Dr. Varun Sethi, General Manager for DKSH Healthcare’s business in Myanmar, one of the largest distributors for multinational pharmaceuticals, consumer health and medical devices in the country, recently shared with me that he sees the growing government-led spending on pharmaceuticals as the most encouraging sign.  Dr. Sethi pointed out, “Over the last year, we have seen the Ministry of Health expand and formalize the tendering process in public hospitals, albeit in a decentralized fashion.  This process began in 2012, but funding was limited to roughly USD 8 million.  In the 2013 fiscal year that ended on March 31, 2014, government estimates put that number at USD 40 million and the next phase beginning this fiscal year will see the public hospital pharmaceutical tenders grow to an estimated USD 70 million.”

Accessing this market is obviously key, which is the fourth key to sustainable success in Myanmar; namely, having competent local distribution. Early pharmaceutical and medical device entrants such as GE Healthcare, GSK and Roche, have all made investments in cultivating local training and distribution in an effort to first identify key stakeholders within the healthcare system and government.  As anyone with experience in emerging economies in general knows, in-country success many times relies on relationships and trust. We found that for the handful of multinational companies who had extensively expanded into Myanmar, their success was tied to the quality of their distribution partner. The market is highly fragmented, with multiple points of sale that are rarely immediately obvious to a foreign company.  Dr. Sethi pointed out that in his experience, many multinationals are coming to understand that in Myanmar “success is not a slam dunk – before they can get a ton of business they need to pay attention to some basic issues like registration which can delay and unnecessarily complicate their ability to sell into Myanmar.”

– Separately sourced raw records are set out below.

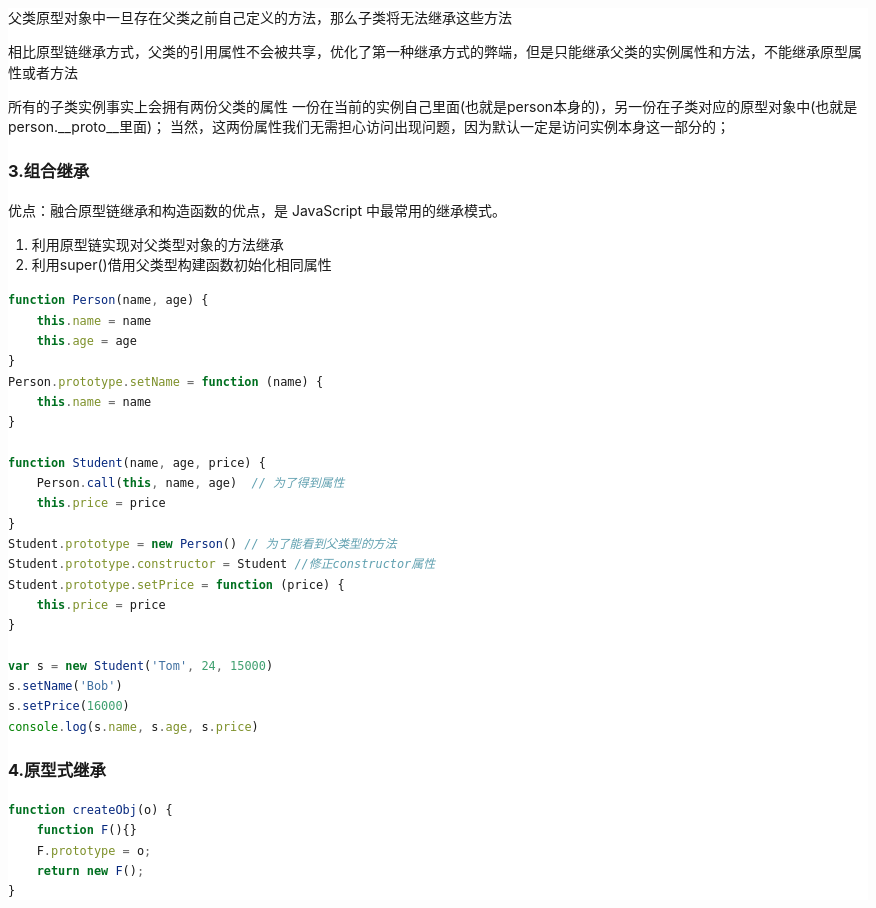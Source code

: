 父类原型对象中一旦存在父类之前自己定义的方法，那么子类将无法继承这些方法

相比原型链继承方式，父类的引用属性不会被共享，优化了第一种继承方式的弊端，但是只能继承父类的实例属性和方法，不能继承原型属性或者方法



所有的子类实例事实上会拥有两份父类的属性
一份在当前的实例自己里面(也就是person本身的)，另一份在子类对应的原型对象中(也就是
person.__proto__里面)；
当然，这两份属性我们无需担心访问出现问题，因为默认一定是访问实例本身这一部分的；



### 3.组合继承

优点：融合原型链继承和构造函数的优点，是 JavaScript 中最常用的继承模式。

1. 利用原型链实现对父类型对象的方法继承
2. 利用super()借用父类型构建函数初始化相同属性

```js
function Person(name, age) {
 	this.name = name
 	this.age = age
}
Person.prototype.setName = function (name) {
 	this.name = name
}

function Student(name, age, price) {
 	Person.call(this, name, age)  // 为了得到属性
 	this.price = price
}
Student.prototype = new Person() // 为了能看到父类型的方法
Student.prototype.constructor = Student //修正constructor属性
Student.prototype.setPrice = function (price) {
 	this.price = price
}

var s = new Student('Tom', 24, 15000)
s.setName('Bob')
s.setPrice(16000)
console.log(s.name, s.age, s.price)
```



### 4.原型式继承

```js
function createObj(o) {
    function F(){}
    F.prototype = o;
    return new F();
}
```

Overall, Dr. Sethi and other pharma companies we interviewed who are early into their pursuit of a domestic market in Myanmar remain positive about the ability of multinationals to be successful in Myanmar. In a short span since 2012, when the current reforms began under the U Thein Sein government, local consumers have had access to more choice than ever before and not just for healthcare products. As Dr. Sethi pointed out, “since the market has opened up, consumers have a lot of choice on different ways to spend their money – not everything is going to healthcare – now they have options they never had in telecommunication, consumer appliances and general consumer goods.  While they are doing better economically, their purses have not expanded as quickly as their choices on what to spend the money they have.”

For Myanmar’s healthcare system to begin clawing its way forward, there are at least four structural changes that will be necessary.  First, the public financing schemes that fund government provided healthcare will need to be reformed and funded.  Second, the Ministry of Health will need to ensure there are not too many competing agenda items without clear priorities on where limited money is going to be spent.  Third, FDI policies need to be developed specific to healthcare, in particular hospitals and domestic pharmaceutical manufacturing of basic formulary medicines.  Fourth, major efforts to modernize the country’s medical schools will need to take shape.  Reflecting these challenges, multinationals selling in Myanmar will need to continue to invest in local distribution, marketing and relationship-building among doctors, pharmacists and dealers who have historically been not only key points of sale in the country, but also trusted by consumers to differentiate between products and manufacturers. While today the narrative about Myanmar’s potential may have gotten a bit ahead of the actual facts on the ground, the country’s underlying strength is built on strong and diverse natural resources, a young and able workforce and a deep desire to again become part of the global economy.